● Description of the task: Every line below that contains "still" is to be copied.

[Stored records]
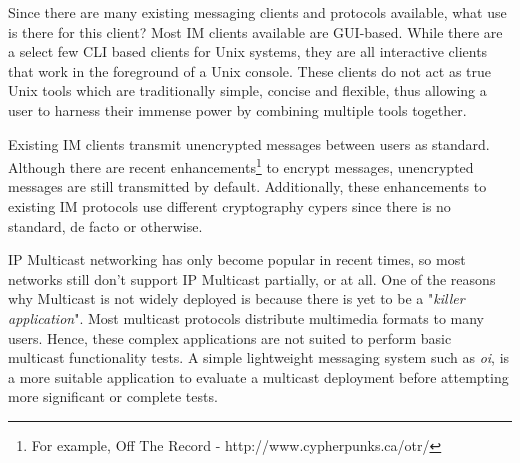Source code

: 
Since there are many existing messaging clients and protocols available,
what use is there for this client? Most IM clients available are 
GUI-based. While there are a select few CLI based clients for Unix 
systems, they are all interactive clients that work in the 
foreground of a Unix console. These clients do not act as true Unix 
tools which are traditionally simple, concise and flexible, thus 
allowing a user to harness their immense power by combining multiple 
tools together.


Existing IM clients transmit unencrypted messages between users as
standard. Although there are 
recent enhancements\footnote{For example, Off The Record - http://www.cypherpunks.ca/otr/}
to encrypt messages, unencrypted messages are still transmitted by 
default. Additionally, these enhancements to existing IM protocols use 
different cryptography cypers since there is no standard, de facto or 
otherwise.


IP Multicast networking has only become popular in recent times, so most
networks still don't support IP Multicast partially, or at all. One of
the reasons why Multicast is not widely deployed is because there is yet
to be a "\emph{killer application}". Most multicast protocols 
distribute multimedia formats to many users. Hence, these complex 
applications are not suited to perform basic multicast functionality 
tests. A simple lightweight messaging system such as \emph{oi}, is a 
more suitable application to evaluate a multicast deployment before 
attempting more significant or complete tests.

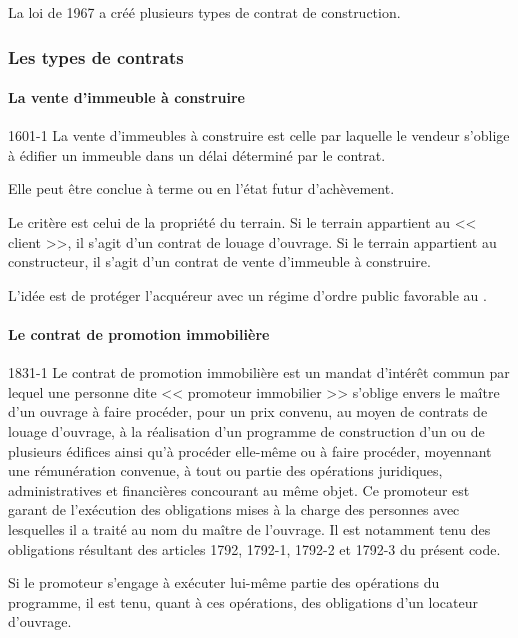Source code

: 			La loi de 1967 a créé plusieurs types de contrat de construction.
		
			\subsubsection{Les types de contrats}
			
				\paragraph{La vente d'immeuble à construire\\}
				
				\begin{citationArticleCciv}{1601-1}
					La vente d'immeubles à construire est celle par laquelle le vendeur s'oblige à édifier un immeuble dans un délai déterminé par le contrat.
					
					Elle peut être conclue à terme ou en l'état futur d'achèvement.
				\end{citationArticleCciv}
				
				Le critère est celui de la propriété du terrain. Si le terrain appartient au << client >>, il s'agit d'un contrat de louage d'ouvrage. Si le terrain appartient au constructeur, il s'agit d'un contrat de vente d'immeuble à construire.
				
				L'idée est de protéger l'acquéreur avec un régime d'ordre public favorable au \Mo.
				
				\paragraph{Le contrat de promotion immobilière\\}
				
				\begin{citationArticleCciv}{1831-1}
					Le contrat de promotion immobilière est un mandat d'intérêt commun par lequel une personne dite << promoteur immobilier >> s'oblige envers le maître d'un ouvrage à faire procéder, pour un prix convenu, au moyen de contrats de louage d'ouvrage, à la réalisation d'un programme de construction d'un ou de plusieurs édifices ainsi qu'à procéder elle-même ou à faire procéder, moyennant une rémunération convenue, à tout ou partie des opérations juridiques, administratives et financières concourant au même objet. Ce promoteur est garant de l'exécution des obligations mises à la charge des personnes avec lesquelles il a traité au nom du maître de l'ouvrage. Il est notamment tenu des obligations résultant des articles 1792, 1792-1, 1792-2 et 1792-3 du présent code.
					
					Si le promoteur s'engage à exécuter lui-même partie des opérations du programme, il est tenu, quant à ces opérations, des obligations d'un locateur d'ouvrage.
				\end{citationArticleCciv}
			
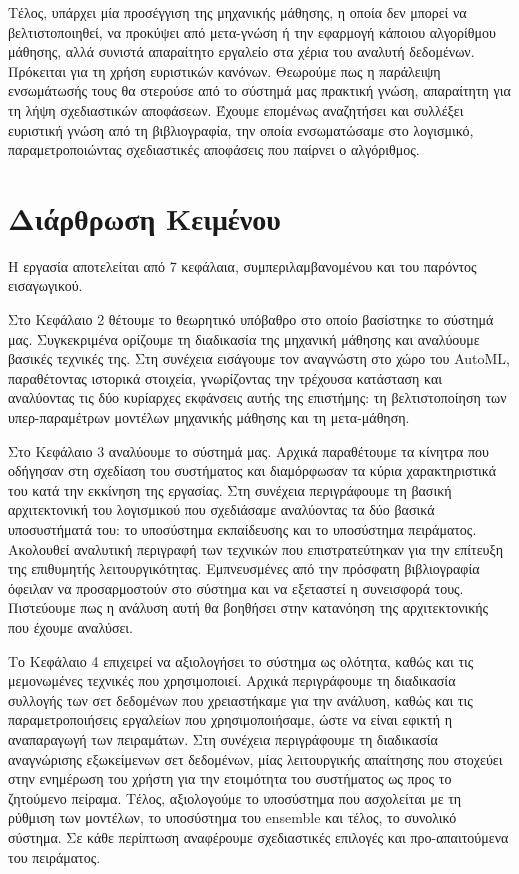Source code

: Τέλος, υπάρχει μία προσέγγιση της μηχανικής μάθησης, η οποία δεν μπορεί να βελτιστοποιηθεί, να προκύψει από μετα-γνώση ή την εφαρμογή κάποιου αλγορίθμου μάθησης, αλλά συνιστά απαραίτητο εργαλείο στα χέρια του αναλυτή δεδομένων. Πρόκειται για τη χρήση ευριστικών κανόνων. Θεωρούμε πως η παράλειψη ενσωμάτωσής τους θα στερούσε από το σύστημά μας πρακτική γνώση, απαραίτητη για τη λήψη σχεδιαστικών αποφάσεων. Έχουμε επομένως αναζητήσει και συλλέξει ευριστική γνώση από τη βιβλιογραφία, την οποία ενσωματώσαμε στο λογισμικό, παραμετροποιώντας σχεδιαστικές αποφάσεις που παίρνει ο αλγόριθμος.

\section{Διάρθρωση Κειμένου} Η εργασία αποτελείται από 7 κεφάλαια, συμπεριλαμβανομένου και του παρόντος εισαγωγικού.

Στο Κεφάλαιο 2 θέτουμε το θεωρητικό υπόβαθρο στο οποίο βασίστηκε το σύστημά μας. Συγκεκριμένα ορίζουμε τη διαδικασία της μηχανική μάθησης και αναλύουμε βασικές τεχνικές της. Στη συνέχεια εισάγουμε τον αναγνώστη στο χώρο του AutoML, παραθέτοντας ιστορικά στοιχεία, γνωρίζοντας την τρέχουσα κατάσταση και αναλύοντας τις δύο κυρίαρχες εκφάνσεις αυτής της επιστήμης: τη βελτιστοποίηση των υπερ-παραμέτρων μοντέλων μηχανικής μάθησης και τη μετα-μάθηση.  

Στο Κεφάλαιο 3 αναλύουμε το σύστημά μας. Αρχικά παραθέτουμε τα κίνητρα που οδήγησαν στη σχεδίαση του συστήματος και διαμόρφωσαν τα κύρια χαρακτηριστικά του κατά την εκκίνηση της εργασίας. Στη συνέχεια περιγράφουμε τη βασική αρχιτεκτονική του λογισμικού που σχεδιάσαμε αναλύοντας τα δύο βασικά υποσυστήματά του: το υποσύστημα εκπαίδευσης και το υποσύστημα πειράματος. Ακολουθεί αναλυτική περιγραφή των τεχνικών που επιστρατεύτηκαν για την επίτευξη της επιθυμητής λειτουργικότητας. Εμπνευσμένες από την πρόσφατη βιβλιογραφία όφειλαν να προσαρμοστούν στο σύστημα και να εξεταστεί η συνεισφορά τους. Πιστεύουμε πως η ανάλυση αυτή θα βοηθήσει στην κατανόηση της αρχιτεκτονικής που έχουμε αναλύσει.

Το Κεφάλαιο 4 επιχειρεί να αξιολογήσει το σύστημα ως ολότητα, καθώς και τις μεμονωμένες τεχνικές που χρησιμοποιεί. Αρχικά περιγράφουμε τη διαδικασία συλλογής των σετ δεδομένων που χρειαστήκαμε για την ανάλυση, καθώς και τις παραμετροποιήσεις εργαλείων που χρησιμοποιήσαμε, ώστε να είναι εφικτή η αναπαραγωγή των πειραμάτων. Στη συνέχεια περιγράφουμε τη διαδικασία αναγνώρισης εξωκείμενων σετ δεδομένων, μίας λειτουργικής απαίτησης που στοχεύει στην ενημέρωση του χρήστη για την ετοιμότητα του συστήματος ως προς το ζητούμενο πείραμα. Τέλος, αξιολογούμε το υποσύστημα που ασχολείται με τη ρύθμιση των μοντέλων, το υποσύστημα του ensemble και τέλος, το συνολικό σύστημα. Σε κάθε περίπτωση αναφέρουμε σχεδιαστικές επιλογές και προ-απαιτούμενα του πειράματος.

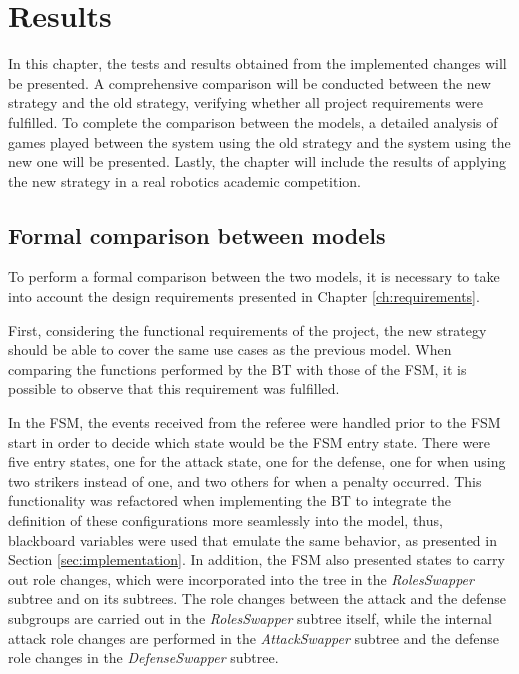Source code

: \chapter{Results}
\label{ch:results}

In this chapter, the tests and results obtained from the implemented changes will be presented. A comprehensive comparison will be conducted between the new strategy and the old strategy, verifying whether all project requirements were fulfilled. To complete the comparison between the models, a detailed analysis of games played between the system using the old strategy and the system using the new one will be presented. Lastly, the chapter will include the results of applying the new strategy in a real robotics academic competition.

\section{Formal comparison between models}

To perform a formal comparison between the two models, it is necessary to take into account the design requirements presented in Chapter \ref{ch:requirements}.

First, considering the functional requirements of the project, the new strategy should be able to cover the same use cases as the previous model. When comparing the functions performed by the BT with those of the FSM, it is possible to observe that this requirement was fulfilled.

In the FSM, the events received from the referee were handled prior to the FSM start in order to decide which state would be the FSM entry state. There were five entry states, one for the attack state, one for the defense, one for when using two strikers instead of one, and two others for when a penalty occurred. This functionality was refactored when implementing the BT to integrate the definition of these configurations more seamlessly into the model, thus, blackboard variables were used that emulate the same behavior, as presented in Section \ref{sec:implementation}. In addition, the FSM also presented states to carry out role changes, which were incorporated into the tree in the \textit{RolesSwapper} subtree and on its subtrees. The role changes between the attack and the defense subgroups are carried out in the \textit{RolesSwapper} subtree itself, while the internal attack role changes are performed in the \textit{AttackSwapper} subtree and the defense role changes in the \textit{DefenseSwapper} subtree.

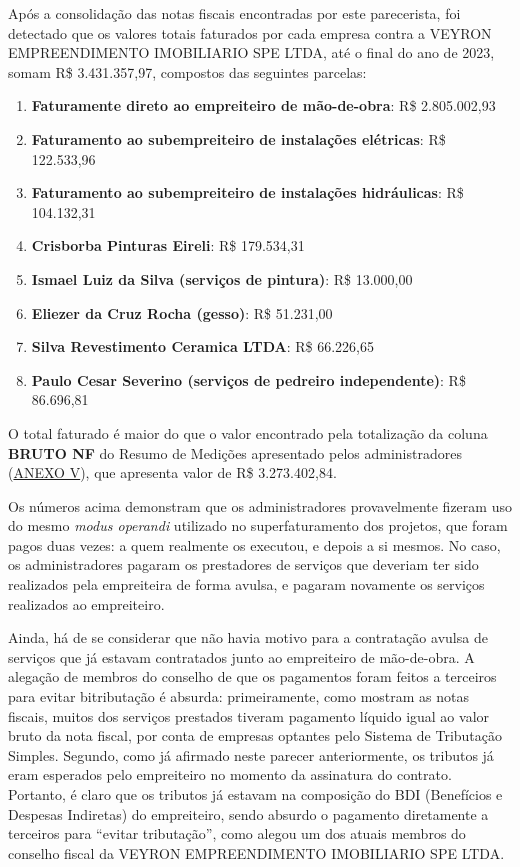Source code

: \documentclass[
  letterpaper,
  DIV=11,
  numbers=noendperiod]{scrreprt}
\providecommand{\tightlist}{%
  \setlength{\itemsep}{0pt}\setlength{\parskip}{0pt}}
\begin{document}
Após a consolidação das notas fiscais encontradas por este parecerista,
foi detectado que os valores totais faturados por cada empresa contra a
VEYRON EMPREENDIMENTO IMOBILIARIO SPE LTDA, até o final do ano de 2023,
somam R\$ 3.431.357,97, compostos das seguintes parcelas:

\begin{enumerate}
\def\labelenumi{\arabic{enumi}.}
\tightlist
\item
  \textbf{Faturamente direto ao empreiteiro de mão-de-obra}: R\$
  2.805.002,93
\item
  \textbf{Faturamento ao subempreiteiro de instalações elétricas}: R\$
  122.533,96
\item
  \textbf{Faturamento ao subempreiteiro de instalações hidráulicas}: R\$
  104.132,31
\item
  \textbf{Crisborba Pinturas Eireli}: R\$ 179.534,31
\item
  \textbf{Ismael Luiz da Silva (serviços de pintura)}: R\$ 13.000,00
\item
  \textbf{Eliezer da Cruz Rocha (gesso)}: R\$ 51.231,00
\item
  \textbf{Silva Revestimento Ceramica LTDA}: R\$ 66.226,65
\item
  \textbf{Paulo Cesar Severino (serviços de pedreiro independente)}: R\$
  86.696,81
\end{enumerate}

O total faturado é maior do que o valor encontrado pela totalização da
coluna \textbf{BRUTO NF} do Resumo de Medições apresentado pelos
administradores (\hyperref[anexo-v]{ANEXO V}), que apresenta valor de
R\$ 3.273.402,84.

Os números acima demonstram que os administradores provavelmente fizeram
uso do mesmo \emph{modus operandi} utilizado no superfaturamento dos
projetos, que foram pagos duas vezes: a quem realmente os executou, e
depois a si mesmos. No caso, os administradores pagaram os prestadores
de serviços que deveriam ter sido realizados pela empreiteira de forma
avulsa, e pagaram novamente os serviços realizados ao empreiteiro.

Ainda, há de se considerar que não havia motivo para a contratação
avulsa de serviços que já estavam contratados junto ao empreiteiro de
mão-de-obra. A alegação de membros do conselho de que os pagamentos
foram feitos a terceiros para evitar bitributação é absurda:
primeiramente, como mostram as notas fiscais, muitos dos serviços
prestados tiveram pagamento líquido igual ao valor bruto da nota fiscal,
por conta de empresas optantes pelo Sistema de Tributação Simples.
Segundo, como já afirmado neste parecer anteriormente, os tributos já
eram esperados pelo empreiteiro no momento da assinatura do contrato.
Portanto, é claro que os tributos já estavam na composição do BDI
(Benefícios e Despesas Indiretas) do empreiteiro, sendo absurdo o
pagamento diretamente a terceiros para ``evitar tributação'', como
alegou um dos atuais membros do conselho fiscal da VEYRON EMPREENDIMENTO
IMOBILIARIO SPE LTDA.
\end{document}
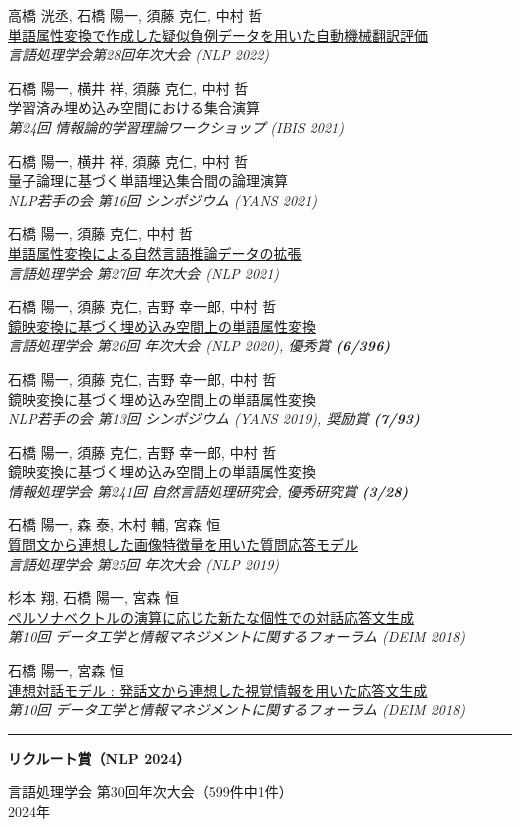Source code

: \documentclass[11pt,a4paper]{article}
\let\oldhref\href
\renewcommand{\href}[2]{\oldhref{#1}{\uline{#2}}}
\newlength{\labelcol}\setlength{\labelcol}{1.2in}
\newlength{\labelgap}\setlength{\labelgap}{0.21in}
\newcommand{\cvsection}[1]{%
  \par\vspace{26pt}%
  {\noindent\rule{\textwidth}{2.4pt}\par}\nopagebreak\vspace{9pt}%
  \noindent\llap{\smash[b]{\parbox[t]{\labelcol}{\raggedright\large\bfseries #1}}\hspace{\labelgap}}\ignorespaces}
\newcommand{\entryfirst}[1]{\textbf{#1}\par\nopagebreak}
\newcommand{\awardline}[1]{{\par\raggedleft #1\par}}
\newcommand{\paper}[3]{\par\vspace{12pt}\noindent #1\\ #2\\ {\itshape #3}\par}
\begin{document}
\paper{高橋 洸丞, 石橋 陽一, 須藤 克仁, 中村 哲}
{\href{https://www.anlp.jp/proceedings/annual_meeting/2022/pdf_dir/G3-2.pdf}{単語属性変換で作成した疑似負例データを用いた自動機械翻訳評価}}
{\upshape 言語処理学会第28回年次大会 (NLP 2022)}

\paper{石橋 陽一, 横井 祥, 須藤 克仁, 中村 哲}
{学習済み埋め込み空間における集合演算}
{\upshape 第24回 情報論的学習理論ワークショップ (IBIS 2021)}

\paper{石橋 陽一, 横井 祥, 須藤 克仁, 中村 哲}
{量子論理に基づく単語埋込集合間の論理演算}
{\upshape NLP若手の会 第16回 シンポジウム (YANS 2021)}

\paper{石橋 陽一, 須藤 克仁, 中村 哲}
{\href{https://www.anlp.jp/proceedings/annual_meeting/2021/pdf_dir/P4-13.pdf}{単語属性変換による自然言語推論データの拡張}}
{\upshape 言語処理学会 第27回 年次大会 (NLP 2021)}

\paper{石橋 陽一, 須藤 克仁, 吉野 幸一郎, 中村 哲}
{\href{https://www.anlp.jp/proceedings/annual_meeting/2020/pdf_dir/P6-2.pdf}{鏡映変換に基づく埋め込み空間上の単語属性変換}}
{\upshape 言語処理学会 第26回 年次大会 (NLP 2020), 優秀賞 \textbf{(6/396)}}

\paper{石橋 陽一, 須藤 克仁, 吉野 幸一郎, 中村 哲}
{鏡映変換に基づく埋め込み空間上の単語属性変換}
{\upshape NLP若手の会 第13回 シンポジウム (YANS 2019), 奨励賞 \textbf{(7/93)}}

\paper{石橋 陽一, 須藤 克仁, 吉野 幸一郎, 中村 哲}
{鏡映変換に基づく埋め込み空間上の単語属性変換}
{\upshape 情報処理学会 第241回 自然言語処理研究会, 優秀研究賞 \textbf{(3/28)}}

\paper{石橋 陽一, 森 泰, 木村 輔, 宮森 恒}
{\href{https://www.anlp.jp/proceedings/annual_meeting/2019/pdf_dir/D3-4.pdf}{質問文から連想した画像特徴量を用いた質問応答モデル}}
{\upshape 言語処理学会 第25回 年次大会 (NLP 2019)}

\paper{杉本 翔, 石橋 陽一, 宮森 恒}
{\href{https://db-event.jpn.org/deim2018/data/papers/347.pdf}{ペルソナベクトルの演算に応じた新たな個性での対話応答文生成}}
{\upshape 第10回 データ工学と情報マネジメントに関するフォーラム (DEIM 2018)}

\paper{石橋 陽一, 宮森 恒}
{\href{https://db-event.jpn.org/deim2018/data/papers/159.pdf}{連想対話モデル : 発話文から連想した視覚情報を用いた応答文生成}}
{\upshape 第10回 データ工学と情報マネジメントに関するフォーラム (DEIM 2018)}

\cvsection{受賞・\\研究助成}%
\entryfirst{リクルート賞（NLP 2024）}
\awardline{言語処理学会 第30回年次大会（599件中1件）\\ 2024年}
\end{document}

● Exercise solution:
to encrypt messages, unencrypted messages are still transmitted by 
networks still don't support IP Multicast partially, or at all. One of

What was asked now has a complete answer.